Simplicity means is best described using this definition of plain language

A communication is in plain language if its wording, structure, and design are so clear that the intended audience can easily find what they need, understand what they find, and use that information. Source: International Plain Language Federation

So a contract needs simple language, simple structure and simple design.

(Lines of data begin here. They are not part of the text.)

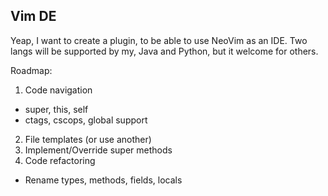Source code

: Vim DE
---

Yeap, I want to create a plugin, to be able to use NeoVim as an IDE.
Two langs will be supported by my, Java and Python, but it welcome for others.

Roadmap:

1. Code navigation
 * super, this, self
 * ctags, cscops, global support
2. File templates (or use another)
3. Implement/Override super methods
4. Code refactoring
 * Rename types, methods, fields, locals
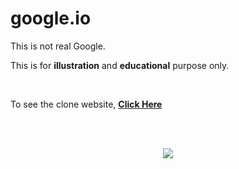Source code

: # google.io

<p>This is not real Google.</p>
<p>This is for <b>illustration</b> and <b>educational</b> purpose only.</p>
<br>
<p>To see the clone website, <b><a href='http://google-clone-made-by-arkya.infinityfreeapp.com/'>Click Here</a><b></p>
 <br><br>
<p align="center"><img src="https://www.google.com/images/branding/googlelogo/1x/googlelogo_color_272x92dp.png"/></p>
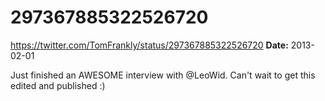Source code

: # 297367885322526720
https://twitter.com/TomFrankly/status/297367885322526720
**Date:** 2013-02-01

Just finished an AWESOME interview with @LeoWid. Can't wait to get this edited and published :)
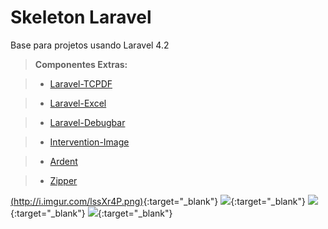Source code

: Skeleton Laravel
================

Base para projetos usando Laravel 4.2

> **Componentes Extras:**

> - [Laravel-TCPDF](https://github.com/maxxscho/laravel-tcpdf) 

> - [Laravel-Excel](https://github.com/Maatwebsite/Laravel-Excel)

> - [Laravel-Debugbar](https://github.com/barryvdh/laravel-debugbar)

> - [Intervention-Image](https://github.com/Intervention/image)

> - [Ardent](https://github.com/laravelbook/ardent)

> - [Zipper](https://github.com/Chumper/Zipper)

[(http://i.imgur.com/lssXr4P.png)](http://laravel.com/){:target="_blank"}
[![](http://i.imgur.com/7sAvt4f.png)](https://angularjs.org/){:target="_blank"}
[![](http://i.imgur.com/EBl9zIZ.png)](http://bower.io/){:target="_blank"}
[![](http://i.imgur.com/KoAGSGA.jpg)](http://getbootstrap.com/){:target="_blank"}
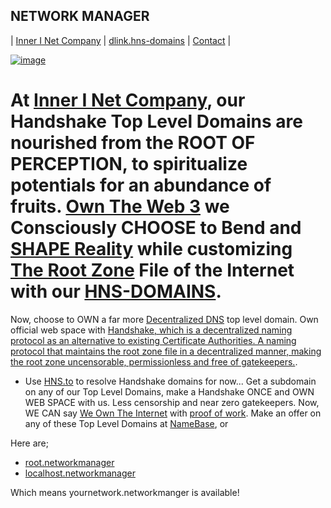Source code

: ## NETWORK MANAGER 

| [Inner I Net Company](http://dlink.innerinetcompany.hns.to/) | [dlink.hns-domains](http://dlink.hns-domains.hns.to/) | [Contact](mailto:innerinetcompany@gmail.com) |

[![image](https://user-images.githubusercontent.com/37987346/103447365-5f061800-4c58-11eb-8ca9-9f3719cc7e63.png)](http://shapereality.innerinetcompany.hns.to/)

# At [Inner I Net Company](http://dlink.innerinetcompany.hns.to/), our Handshake Top Level Domains are nourished from the ROOT OF PERCEPTION, to spiritualize potentials for an abundance of fruits. [Own The Web 3](http://official.owntheweb3.hns.to/) we Consciously CHOOSE to Bend and [SHAPE Reality](http://innerinetcompany.shapereality.hns.to/) while customizing [The Root Zone](http://therootzone.hns.to/) File of the Internet with our [HNS-DOMAINS](http://home.hns-domains.hns.to/).

Now, choose to OWN a far more [Decentralized DNS](http://dnsdesigns.decentralizeddns.hns.to/) top level domain. Own official web space with [Handshake, which is a decentralized naming protocol as an alternative to existing Certificate Authorities. A naming protocol that maintains the root zone file in a decentralized manner, making the root zone uncensorable, permissionless and free of gatekeepers.](https://handshakeacademy.org/en/).
- Use [HNS.to](http://hns.to/) to resolve Handshake domains for now... Get a subdomain on any of our Top Level Domains, make a Handshake ONCE and OWN WEB SPACE with us. Less censorship and near zero gatekeepers. Now, WE CAN say [We Own The Internet](http://innerinetcompany.weowntheinternet.hns.to/) with [proof of work](https://hackernoon.com/everything-you-didnt-know-about-the-handshake-naming-system-how-this-blockchain-project-will-483464309f33). Make an offer on any of these Top Level Domains at [NameBase](https://namebase.io/), or 


Here are;
- [root.networkmanager](http://root.networkmanager/)
- [localhost.networkmanager](http://localhost.networkmanager/)

Which means yournetwork.networkmanger is available! 



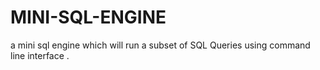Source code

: # MINI-SQL-ENGINE
a mini sql engine which will run a subset of SQL Queries using ​ command line interface​ .
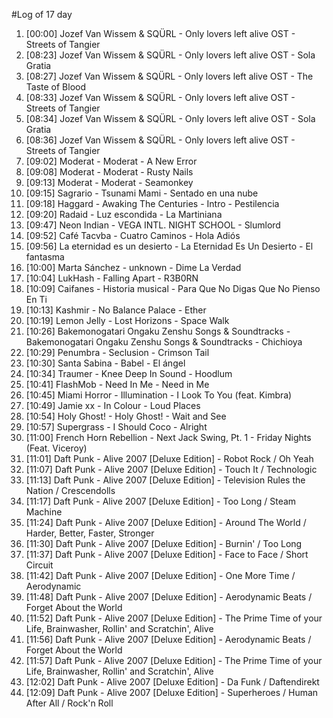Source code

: #Log of 17 day

1. [00:00] Jozef Van Wissem & SQÜRL - Only lovers left alive OST - Streets of Tangier
1. [08:23] Jozef Van Wissem & SQÜRL - Only lovers left alive OST - Sola Gratia
1. [08:27] Jozef Van Wissem & SQÜRL - Only lovers left alive OST - The Taste of Blood
1. [08:33] Jozef Van Wissem & SQÜRL - Only lovers left alive OST - Streets of Tangier
1. [08:34] Jozef Van Wissem & SQÜRL - Only lovers left alive OST - Sola Gratia
1. [08:36] Jozef Van Wissem & SQÜRL - Only lovers left alive OST - Streets of Tangier
1. [09:02] Moderat - Moderat - A New Error
1. [09:08] Moderat - Moderat - Rusty Nails
1. [09:13] Moderat - Moderat - Seamonkey
1. [09:15] Sagrario - Tsunami Mami - Sentado en una nube
1. [09:18] Haggard - Awaking The Centuries - Intro - Pestilencia
1. [09:20] Radaid - Luz escondida - La Martiniana
1. [09:47] Neon Indian - VEGA INTL. NIGHT SCHOOL - Slumlord
1. [09:52] Café Tacvba - Cuatro Caminos - Hola Adiós
1. [09:56] La eternidad es un desierto - La Eternidad Es Un Desierto - El fantasma
1. [10:00] Marta Sánchez - unknown - Dime La Verdad
1. [10:04] LukHash - Falling Apart - R3B0RN
1. [10:09] Caifanes - Historia musical - Para Que No Digas Que No Pienso En Ti
1. [10:13] Kashmir - No Balance Palace - Ether
1. [10:19] Lemon Jelly - Lost Horizons - Space Walk
1. [10:26] Bakemonogatari Ongaku Zenshu Songs & Soundtracks - Bakemonogatari Ongaku Zenshu Songs & Soundtracks - Chichioya
1. [10:29] Penumbra - Seclusion - Crimson Tail
1. [10:30] Santa Sabina - Babel - El ángel
1. [10:34] Traumer - Knee Deep In Sound - Hoodlum
1. [10:41] FlashMob - Need In Me - Need in Me
1. [10:45] Miami Horror - Illumination - I Look To You (feat. Kimbra)
1. [10:49] Jamie xx - In Colour - Loud Places
1. [10:54] Holy Ghost! - Holy Ghost! - Wait and See
1. [10:57] Supergrass - I Should Coco - Alright
1. [11:00] French Horn Rebellion - Next Jack Swing, Pt. 1 - Friday Nights (Feat. Viceroy)
1. [11:01] Daft Punk - Alive 2007 [Deluxe Edition] - Robot Rock / Oh Yeah
1. [11:07] Daft Punk - Alive 2007 [Deluxe Edition] - Touch It / Technologic
1. [11:13] Daft Punk - Alive 2007 [Deluxe Edition] - Television Rules the Nation / Crescendolls
1. [11:17] Daft Punk - Alive 2007 [Deluxe Edition] - Too Long / Steam Machine
1. [11:24] Daft Punk - Alive 2007 [Deluxe Edition] - Around The World / Harder, Better, Faster, Stronger
1. [11:30] Daft Punk - Alive 2007 [Deluxe Edition] - Burnin' / Too Long
1. [11:37] Daft Punk - Alive 2007 [Deluxe Edition] - Face to Face / Short Circuit
1. [11:42] Daft Punk - Alive 2007 [Deluxe Edition] - One More Time / Aerodynamic
1. [11:48] Daft Punk - Alive 2007 [Deluxe Edition] - Aerodynamic Beats / Forget About the World
1. [11:52] Daft Punk - Alive 2007 [Deluxe Edition] - The Prime Time of your Life, Brainwasher, Rollin' and Scratchin', Alive
1. [11:56] Daft Punk - Alive 2007 [Deluxe Edition] - Aerodynamic Beats / Forget About the World
1. [11:57] Daft Punk - Alive 2007 [Deluxe Edition] - The Prime Time of your Life, Brainwasher, Rollin' and Scratchin', Alive
1. [12:02] Daft Punk - Alive 2007 [Deluxe Edition] - Da Funk / Daftendirekt
1. [12:09] Daft Punk - Alive 2007 [Deluxe Edition] - Superheroes / Human After All / Rock'n Roll
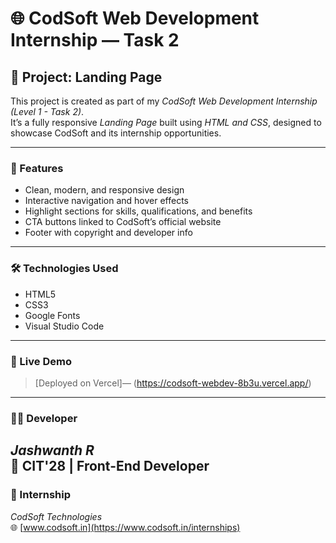 # 🌐 CodSoft Web Development Internship — Task 2

## 🚀 Project: Landing Page

This project is created as part of my *CodSoft Web Development Internship (Level 1 - Task 2)*.  
It’s a fully responsive *Landing Page* built using *HTML and CSS*, designed to showcase CodSoft and its internship opportunities.

---

### 🧩 Features
- Clean, modern, and responsive design  
- Interactive navigation and hover effects  
- Highlight sections for skills, qualifications, and benefits  
- CTA buttons linked to CodSoft’s official website  
- Footer with copyright and developer info  

---

### 🛠 Technologies Used
- HTML5  
- CSS3  
- Google Fonts  
- Visual Studio Code  

---

### 🔗 Live Demo
> [Deployed on Vercel]— (https://codsoft-webdev-8b3u.vercel.app/)

---

### 👨‍💻 Developer
*Jashwanth R*  
📍 CIT'28 | Front-End Developer  
---

### 🏢 Internship
*CodSoft Technologies*  
🌐 [www.codsoft.in](https://www.codsoft.in/internships)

As there is no such thing as a watertight contract (24 November, post), why not keep it simple and short? Follow Bryan Garner’s top 10 tips to improve your contracts (12 May, or skip to the slideshare).

WRITE your contract

Alternatively follow my WRITE process [read more] to ensure you cover:

  • Who: Choose the right level of detail for each audience (22 June) and serve your readers, don’t try to impress them (26 May)
  • Why: Make sure you know your ‘why’ for each clause in a contract (27 April)
  • Research: Use visuals to get your contract message across (2 March) & create a logical layout (10 November)
  • Index: Use technology to plan, create, sign and use contracts (8 December)
  • Text: Use plain language to encourage users to read your T&C (27 April) and avoid jargon as it does not add a ’veneer of sophistication’ (30 March)
  • Edit: Edit your documents to ensure they are simple (20 April). Expert documents need clarity editors as well as expertise editors (16 March)

What should you do?

My top tip for 2017 (19 Jan) was to keep editing your contracts until they are clear and simple, and to delete any terms you have copied (5 Jan).